I recently
shared an article discussing the fact that the workers’ compensation system is not functioning as designed, with some key data points that show just how badly the industry is missing the mark when it comes to litigation. In a nutshell, workers’ comp was created to reduce the need for litigation, and yet it has become a highly litigious market. This translates to enormous, unnecessary costs for companies while not benefiting the injured worker.
Before we get into addressing the problem, we need to determine how it became a problem to begin with. Why do workers feel the need to hire a lawyer? I engaged in a little informal research on the matter. I found a number of common trends in the reasons attorneys say they were hired to represent injured workers:
1. Insurance company denied claims.
2. Insurance company denied a treatment.
3. Injured worker was afraid he/she wasn’t going to get needs met (mostly referencing necessary care or financial impact).
4. Injured worker was afraid he/she would lose a job.
5. Injured worker wasn’t sure how to get what he/she needed.
6. Friend/coworker told the worker that he/she needed to get an attorney after being injured.
7. Lack of communication from carrier/employer/TPA.
8. Overbearing communication from carrier/employer/TPA.
The first two seem obvious. People rarely like to be told no — that is a trait we all develop early in life and tend to keep over the years. Beyond denials of claims when a case is righteous and defensible, there will be battles to be fought over compensability and reasonable, necessary care.
See also: The State of Workers’ Compensation
The next three all have the common thread of fear. Reducing fear and anxiety should be a central goal of claims operations and employers. Effective communication is essential to eliminating these issues.
Reason #6 can best be mitigated by addressing the other reasons better and improving the overall brand of our industry.
That brings us to the last two. One says not enough hand-holding, and the other says excessive hand-holding. Although these seem contradictory, they are essentially the same thing; we aren’t engaging the individual how the person wants to be engaged. For example, as a former marine and athlete, I have had my share of injuries and know how to manage my care and recovery. Just stay out of my way, and I will be back on my feet faster than my doctor could predict. But, another person with a different life experience would be just the opposite. I don’t want you to call me all the time, but if you don’t reach out to the other person (and often) you have a problem. The combination of these points shows that a one-size-fits-all approach to engaging claimants can cause (expensive) problems.
We Need to Make Changes
I’d make the case that state legislatures need to be engaged; we were promised protection from litigation and ended up with a system that facilitates it instead. Unfortunately, there is not a quick fix, and we need to address the aspects within our control to stop the bleeding where we can.
Attorneys are not within our control, although we may wish they were. I don’t begrudge the attorneys — they are doing their job, and everyone has a right to do their jobs to the best of their abilities. But we are making their job easier by making simple and addressable mistakes.
Inserting lawyers into the claims process translates to thousands of dollars in unnecessary costs. We should know (or at least honestly believe) that injured workers don’t want to go the legal route unless they feel they have no other options. So now, what can we do about it? I would suggest we need to take action in three areas.

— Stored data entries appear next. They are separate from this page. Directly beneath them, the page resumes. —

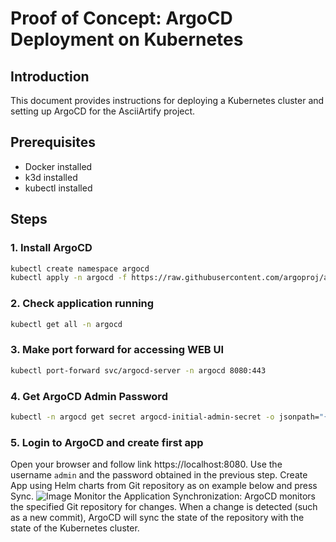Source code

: # Proof of Concept: ArgoCD Deployment on Kubernetes

## Introduction

This document provides instructions for deploying a Kubernetes cluster and setting up ArgoCD for the AsciiArtify project.

## Prerequisites

- Docker installed
- k3d installed
- kubectl installed

## Steps

### 1. Install ArgoCD

```sh
kubectl create namespace argocd
kubectl apply -n argocd -f https://raw.githubusercontent.com/argoproj/argo-cd/stable/manifests/install.yaml
```
### 2. Check application running
```sh
kubectl get all -n argocd
```
### 3. Make port forward for accessing WEB UI
```sh
kubectl port-forward svc/argocd-server -n argocd 8080:443
```
### 4. Get ArgoCD Admin Password
```sh
kubectl -n argocd get secret argocd-initial-admin-secret -o jsonpath="{.data.password}" | base64 -d; echo
```
### 5. Login to ArgoCD and create first app

Open your browser and follow link https://localhost:8080. 
Use the username `admin` and the password obtained in the previous step. Create App using Helm charts from Git repository as on example below and press Sync.
![Image](https://github.com/ro-mus/AsciiArtify/blob/main/img/ArgoCD-1.gif)
Monitor the Application Synchronization: ArgoCD monitors the specified Git repository for changes. When a change is detected (such as a new commit), ArgoCD will sync the state of the repository with the state of the Kubernetes cluster.

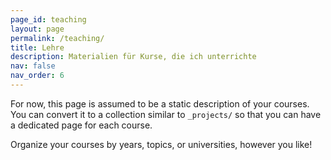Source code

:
 ```yaml
---
page_id: teaching
layout: page
permalink: /teaching/
title: Lehre
description: Materialien für Kurse, die ich unterrichte
nav: false
nav_order: 6
---
```


For now, this page is assumed to be a static description of your courses. You can convert it to a collection similar to `_projects/` so that you can have a dedicated page for each course.

Organize your courses by years, topics, or universities, however you like!
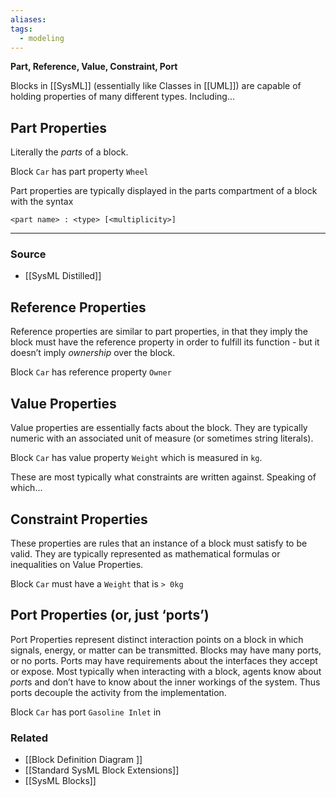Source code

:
 ```yaml
---
aliases: 
tags:
  - modeling
---
```

**Part, Reference, Value, Constraint, Port**

Blocks in [[SysML]] (essentially like Classes in [[UML]]) are capable of holding properties of many different types. Including...

## Part Properties

Literally the *parts* of a block. 

Block `Car` has part property `Wheel`

Part properties are typically displayed in the  parts compartment of a block with the syntax

```
<part name> : <type> [<multiplicity>]
```

---

### Source
- [[SysML Distilled]]

## Reference Properties

Reference properties are similar to part properties, in that they imply the block must have the reference property in order to fulfill its function - but it doesn’t imply *ownership* over the block. 

Block `Car` has reference property `Owner`

## Value Properties

Value properties are essentially facts about the block. They are typically numeric with an associated unit of measure (or sometimes string literals).

Block `Car` has value property `Weight` which is measured in `kg`.

These are most typically what constraints are written against. Speaking of which...

## Constraint Properties

These properties are rules that an instance of a block must satisfy to be valid. They are typically represented as mathematical formulas or inequalities on Value Properties.

Block `Car` must have a `Weight` that is `> 0kg`

## Port Properties (or, just ‘ports’)

Port Properties represent distinct interaction points on a block in which signals, energy, or matter can be transmitted. Blocks may have many ports, or no ports. Ports may have requirements about the interfaces they accept or expose. Most typically when interacting with a block, agents know about *port*s and don’t have to know about the inner workings of the system. Thus ports decouple the activity from the implementation.

Block `Car` has port `Gasoline Inlet` in

### Related
- [[Block Definition Diagram ]] 
- [[Standard SysML Block Extensions]] 
- [[SysML Blocks]]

First, take steps to reduce the perceived need for litigation. This should include leveraging new capabilities in artificial intelligence (AI) that can assess risk of litigation as well as provide new insights into claimant sentiment. Using these types of signals to drive the way you engage injured workers will allow you to focus extra communication, hand-holding and empathy on the claims that need it without adding excessive claims handling costs to all your claims or “over communicating” when too much communication is bad.

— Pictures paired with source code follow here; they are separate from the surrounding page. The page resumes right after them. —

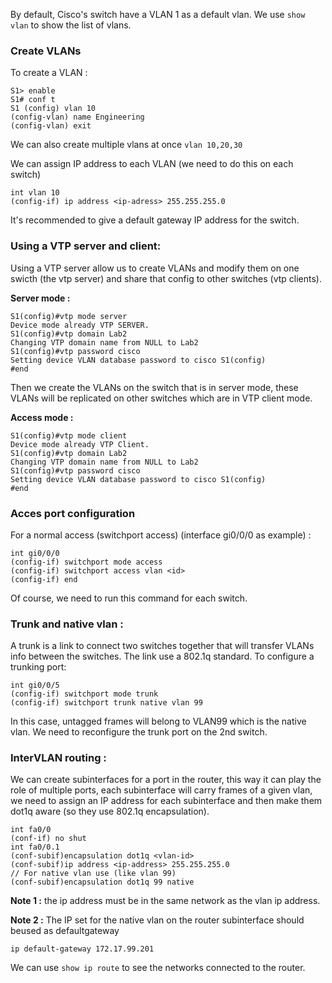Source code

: By default, Cisco's switch have a VLAN 1 as a default vlan. We use `show vlan` to show the list of vlans.
### Create VLANs
To create a VLAN : 
```
S1> enable
S1# conf t
S1 (config) vlan 10
(config-vlan) name Engineering
(config-vlan) exit
```

We can also create multiple vlans at once `vlan 10,20,30` 

We can assign IP address to each VLAN (we need to do this on each switch)

```
int vlan 10
(config-if) ip address <ip-adress> 255.255.255.0
```
It's recommended to give a default gateway IP address for the switch. 

### Using a VTP server and client:

Using a VTP server allow us to create VLANs and modify them on one swicth (the vtp server) and share that config to other switches (vtp clients).

**Server mode :**

```
S1(config)#vtp mode server 
Device mode already VTP SERVER. 
S1(config)#vtp domain Lab2 
Changing VTP domain name from NULL to Lab2 
S1(config)#vtp password cisco 
Setting device VLAN database password to cisco S1(config)
#end 
```
Then we create the VLANs on the switch that is in server mode, these VLANs will be replicated on other switches which are in VTP client mode.

**Access mode :**
```
S1(config)#vtp mode client 
Device mode already VTP Client. 
S1(config)#vtp domain Lab2 
Changing VTP domain name from NULL to Lab2 
S1(config)#vtp password cisco 
Setting device VLAN database password to cisco S1(config)
#end 
```

### Acces port configuration

For a normal access (switchport access) (interface gi0/0/0 as example) :

```
int gi0/0/0
(config-if) switchport mode access
(config-if) switchport access vlan <id>
(config-if) end
```
Of course, we need to run this command for each switch. 

### Trunk and native vlan :

A trunk is a link to connect two switches together that will transfer VLANs info between the switches. The link use a 802.1q standard. To configure a trunking port:

```
int gi0/0/5
(config-if) switchport mode trunk
(config-if) switchport trunk native vlan 99
```

In this case, untagged frames will belong to VLAN99 which is the native vlan. We need to reconfigure the trunk port on the 2nd switch.

### InterVLAN routing :

We can create subinterfaces for a port in the router, this way it can play the role of multiple ports, each subinterface will carry frames of a given vlan, we need to assign an IP address for each subinterface and 
then make them dot1q aware (so they use 802.1q encapsulation). 
```
int fa0/0
(conf-if) no shut
int fa0/0.1
(conf-subif)encapsulation dot1q <vlan-id>
(conf-subif)ip address <ip-address> 255.255.255.0
// For native vlan use (like vlan 99)
(conf-subif)encapsulation dot1q 99 native

```

**Note 1 :**  the ip address must be in the same network as the vlan ip address.

**Note 2 :** The IP set for the native vlan on the router subinterface should beused as defaultgateway 

```
ip default-gateway 172.17.99.201
```

We can use `show ip route` to see the networks connected to the router.




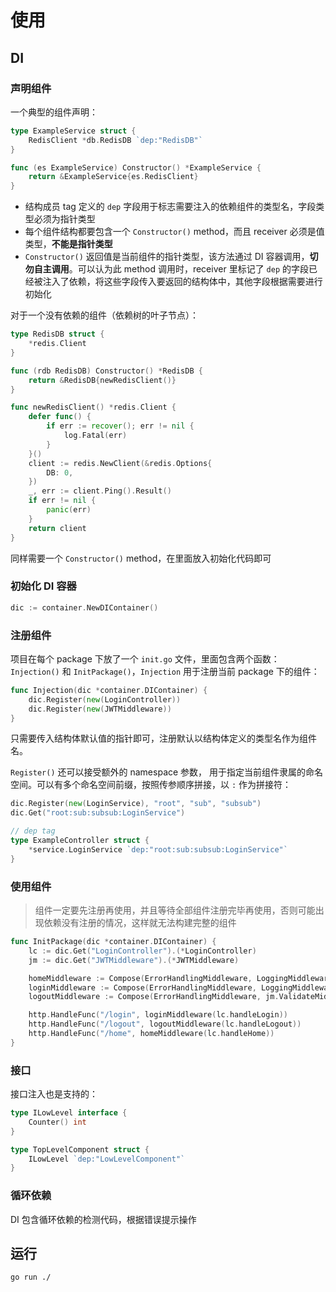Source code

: # 使用

## DI

### 声明组件

一个典型的组件声明：

```go
type ExampleService struct {
	RedisClient *db.RedisDB `dep:"RedisDB"`
}

func (es ExampleService) Constructor() *ExampleService {
	return &ExampleService{es.RedisClient}
}
```

- 结构成员 tag 定义的 `dep` 字段用于标志需要注入的依赖组件的类型名，字段类型必须为指针类型
- 每个组件结构都要包含一个 `Constructor()` method，而且 receiver 必须是值类型，**不能是指针类型**
- `Constructor()` 返回值是当前组件的指针类型，该方法通过 DI 容器调用，**切勿自主调用**。可以认为此 method 调用时，receiver
  里标记了 `dep` 的字段已经被注入了依赖，将这些字段传入要返回的结构体中，其他字段根据需要进行初始化

对于一个没有依赖的组件（依赖树的叶子节点）：

```go
type RedisDB struct {
	*redis.Client
}

func (rdb RedisDB) Constructor() *RedisDB {
	return &RedisDB{newRedisClient()}
}

func newRedisClient() *redis.Client {
	defer func() {
		if err := recover(); err != nil {
			log.Fatal(err)
		}
	}()
	client := redis.NewClient(&redis.Options{
		DB: 0,
	})
	_, err := client.Ping().Result()
	if err != nil {
		panic(err)
	}
	return client
}
```

同样需要一个 `Constructor()` method，在里面放入初始化代码即可

### 初始化 DI 容器

```go
dic := container.NewDIContainer()
```

### 注册组件

项目在每个 package 下放了一个 `init.go` 文件，里面包含两个函数：`Injection()` 和 `InitPackage()`，`Injection` 用于注册当前 package 下的组件：

```go
func Injection(dic *container.DIContainer) {
	dic.Register(new(LoginController))
	dic.Register(new(JWTMiddleware))
}
```

只需要传入结构体默认值的指针即可，注册默认以结构体定义的类型名作为组件名。

`Register()` 还可以接受额外的 namespace 参数， 用于指定当前组件隶属的命名空间。可以有多个命名空间前缀，按照传参顺序拼接，以 `:` 作为拼接符：

```go
dic.Register(new(LoginService), "root", "sub", "subsub")
dic.Get("root:sub:subsub:LoginService")

// dep tag
type ExampleController struct {
	*service.LoginService `dep:"root:sub:subsub:LoginService"`
}
```

### 使用组件

>组件一定要先注册再使用，并且等待全部组件注册完毕再使用，否则可能出现依赖没有注册的情况，这样就无法构建完整的组件

```go
func InitPackage(dic *container.DIContainer) {
	lc := dic.Get("LoginController").(*LoginController)
	jm := dic.Get("JWTMiddleware").(*JWTMiddleware)

	homeMiddleware := Compose(ErrorHandlingMiddleware, LoggingMiddleware, jm.ValidateMiddleware, jm.RefreshTokenMiddleware)
	loginMiddleware := Compose(ErrorHandlingMiddleware, LoggingMiddleware)
	logoutMiddleware := Compose(ErrorHandlingMiddleware, jm.ValidateMiddleware)

	http.HandleFunc("/login", loginMiddleware(lc.handleLogin))
	http.HandleFunc("/logout", logoutMiddleware(lc.handleLogout))
	http.HandleFunc("/home", homeMiddleware(lc.handleHome))
}
```

### 接口

接口注入也是支持的：

```go
type ILowLevel interface {
	Counter() int
}

type TopLevelComponent struct {
	ILowLevel `dep:"LowLevelComponent"`
}
```

### 循环依赖

DI 包含循环依赖的检测代码，根据错误提示操作

## 运行

`go run ./`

Second, when the fight does occur, use intelligent processes for picking the right attorney. AI and business intelligence solutions can help identify not only the attorneys with the best overall results but also which is the right attorney for this instance. Benchmark your panel of attorneys in the same manner an outcomes-based network benchmarks physician performance as a first step, and then develop the nuanced approach to claimant-matching over time.
Third, develop more sophisticated “fight-or-flight” signals using predictive analytics so that you know what the likely costs/outcomes are if you cooperate, settle or draw a hard litigation line when the fight starts. Excessive litigation occurs when it’s easy and profitable to litigate, so the harder and less profitable we make it the fewer “excessive” cases we will see over time.

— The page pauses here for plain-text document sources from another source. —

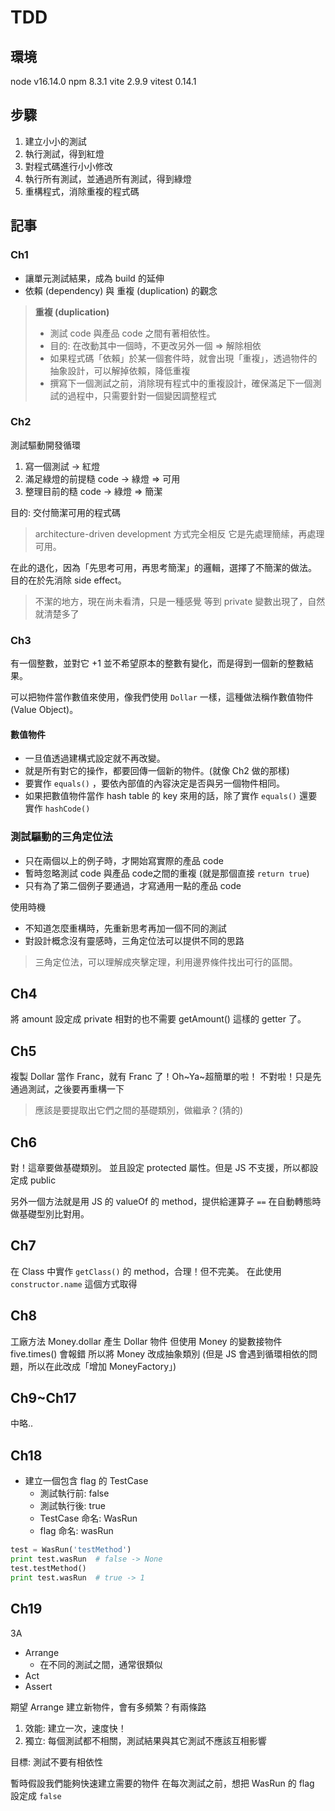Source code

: # TDD

## 環境

node v16.14.0
npm 8.3.1
vite 2.9.9
vitest 0.14.1

## 步驟

1. 建立小小的測試
2. 執行測試，得到紅燈
3. 對程式碼進行小小修改
4. 執行所有測試，並通過所有測試，得到綠燈
5. 重構程式，消除重複的程式碼

## 記事

### Ch1

- 讓單元測試結果，成為 build 的延伸
- 依賴 (dependency) 與 重複 (duplication) 的觀念

> **重複 (duplication)**
> - 測試 code 與產品 code 之間有著相依性。
> - 目的: 在改動其中一個時，不更改另外一個 => 解除相依
> - 如果程式碼「依賴」於某一個套件時，就會出現「重複」，透過物件的抽象設計，可以解掉依賴，降低重複
> - 撰寫下一個測試之前，消除現有程式中的重複設計，確保滿足下一個測試的過程中，只需要針對一個變因調整程式
> 

### Ch2

測試驅動開發循環

1. 寫一個測試 -> 紅燈
2. 滿足綠燈的前提糙 code -> 綠燈 => 可用
3. 整理目前的糙 code -> 綠燈 => 簡潔

目的: 交付簡潔可用的程式碼

> architecture-driven development 方式完全相反
> 它是先處理簡䌇，再處理可用。

在此的退化，因為「先思考可用，再思考簡潔」的邏輯，選擇了不簡潔的做法。
目的在於先消除 side effect。

> 不潔的地方，現在尚未看清，只是一種感覺
> 等到 private 變數出現了，自然就清楚多了

### Ch3

有一個整數，並對它 +1 並不希望原本的整數有變化，而是得到一個新的整數結果。

可以把物件當作數值來使用，像我們使用 `Dollar` 一樣，這種做法稱作數值物件 (Value Object)。

#### 數值物件

- 一旦值透過建構式設定就不再改變。
- 就是所有對它的操作，都要回傳一個新的物件。(就像 Ch2 做的那樣)
- 要實作 `equals()` ，要依內部值的內容決定是否與另一個物件相同。
- 如果把數值物件當作 hash table 的 key 來用的話，除了實作 `equals()` 還要實作 `hashCode()`

### 測試驅動的三角定位法

- 只在兩個以上的例子時，才開始寫實際的產品 code
- 暫時忽略測試 code 與產品 code之間的重複 (就是那個直接 `return true`)
- 只有為了第二個例子要通過，才寫通用一點的產品 code

使用時機

- 不知道怎麼重構時，先重新思考再加一個不同的測試
- 對設計概念沒有靈感時，三角定位法可以提供不同的思路

> 三角定位法，可以理解成夾擊定理，利用邊界條件找出可行的區間。

## Ch4

將 amount 設定成 private
相對的也不需要 getAmount() 這樣的 getter 了。

## Ch5

複製 Dollar 當作 Franc，就有 Franc 了！Oh~Ya~超簡單的啦！
不對啦！只是先通過測試，之後要再重構一下

> 應該是要提取出它們之間的基礎類別，做繼承？(猜的)

## Ch6

對！這章要做基礎類別。
並且設定 protected 屬性。但是 JS 不支援，所以都設定成 public

另外一個方法就是用 JS 的 valueOf 的 method，提供給運算子 `==` 在自動轉態時做基礎型別比對用。

## Ch7

在 Class 中實作 `getClass()` 的 method，合理！但不完美。
在此使用 `constructor.name` 這個方式取得

## Ch8

工廠方法 Money.dollar 產生 Dollar 物件
但使用 Money 的變數接物件 five.times() 會報錯
所以將 Money 改成抽象類別 (但是 JS 會遇到循環相依的問題，所以在此改成「增加 MoneyFactory」)

## Ch9~Ch17

中略..

## Ch18

- 建立一個包含 flag 的 TestCase
  - 測試執行前: false
  - 測試執行後: true
  - TestCase 命名: WasRun
  - flag 命名: wasRun

```python
test = WasRun('testMethod')
print test.wasRun  # false -> None
test.testMethod()
print test.wasRun  # true -> 1
```
## Ch19

3A

- Arrange
  - 在不同的測試之間，通常很類似
- Act
- Assert

期望 Arrange 建立新物件，會有多頻繁？有兩條路

1. 效能: 建立一次，速度快！
2. 獨立: 每個測試都不相關，測試結果與其它測試不應該互相影響

目標: 測試不要有相依性

暫時假設我們能夠快速建立需要的物件
在每次測試之前，想把 WasRun 的 flag 設定成 `false`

In summary, I refuse to believe injured workers are typically looking to score big with a vicious lawsuit directed at their employer or claims company. I am not saying it doesn’t happen, just that there is no way that that is the behavior driving the costs and the bad outcomes, and it certainly is not that common in research to date. Most people just want to be treated fairly and get better.
See also: Workers’ Comp: the Best of Both Worlds
While I am not the first person to make this case, what is new are the technology options that unlock the capabilities to make a change. Most AI and machine learning models are still early in their sophistication and application, but the tools do exist to make more informed decisions and drive processes and engagements that can change the game. But first, we need to devote our resolve to tackle this issue head-on; we need to make the commitment to integrate and experiment with new approaches to how we address the underlying causes that are 100% within our control.